Tension between DevSecOps and AI.
Dave Bittner: GitLab has published a report looking at the state of AI in software development, finding that “83% of those surveyed said that implementing AI in their software development processes is essential to avoid falling behind, however 79% noted they are concerned about AI tools having access to private information or intellectual property.” Additionally, 90% of respondents said they’re already using or plan to use AI for software development, though 81% said they need more training with AI tools.
Fancy Bear makes an attempt on Ukrainian energy infrastructure.
Dave Bittner: Turning to development in Russia’s hybrid war against Ukraine. CERT-UA reported Monday that the GRU's APT28, Fancy Bear, has attempted to compromise an unspecified energy facility with a phishing campaign that carries a malicious payload in a zip file (said to contain links to photos) attached to an email. If the attachment is opened, the victim is open to remote code execution.

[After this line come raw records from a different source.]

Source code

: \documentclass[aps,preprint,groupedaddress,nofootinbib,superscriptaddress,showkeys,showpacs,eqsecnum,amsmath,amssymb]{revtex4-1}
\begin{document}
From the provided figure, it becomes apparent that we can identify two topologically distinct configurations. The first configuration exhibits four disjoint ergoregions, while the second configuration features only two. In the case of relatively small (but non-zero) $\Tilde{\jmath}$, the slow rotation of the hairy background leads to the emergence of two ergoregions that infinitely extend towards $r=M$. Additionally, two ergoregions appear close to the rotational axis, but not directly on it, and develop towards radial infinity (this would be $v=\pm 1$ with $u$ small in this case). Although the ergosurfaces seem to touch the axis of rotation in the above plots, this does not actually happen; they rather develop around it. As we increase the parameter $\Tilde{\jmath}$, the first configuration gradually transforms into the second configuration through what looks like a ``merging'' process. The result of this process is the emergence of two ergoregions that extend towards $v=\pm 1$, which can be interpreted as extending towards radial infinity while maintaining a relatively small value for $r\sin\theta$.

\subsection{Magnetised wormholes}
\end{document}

Dave Bittner: The phishing email is unusual, the Record points out, in that the phishbait it dangles is gaudier than the stodgy and sober come-ons that have characterized much Russian phishing of Ukrainian targets. The text of the email often reads like this: “Hi! I talked to three girls, and they agreed. Their photos are in the archive; I suggest checking them out on the website." Should the recipients incautiously do so, they'll be taken to some apparently innocent websites where the malware will be served up piping hot. CERT-UA says an alert user tipped them off to the phishing before any substantial damage was (apparently) done..
A look at NoName057(16).
Dave Bittner: The Record has published a report on the Russian hacktivist auxiliary, NoName057(16). Like other such auxiliaries, they've specialized in distributed denial-of-service (DDoS) attacks, most recently against financial institutions in Poland and Czechia.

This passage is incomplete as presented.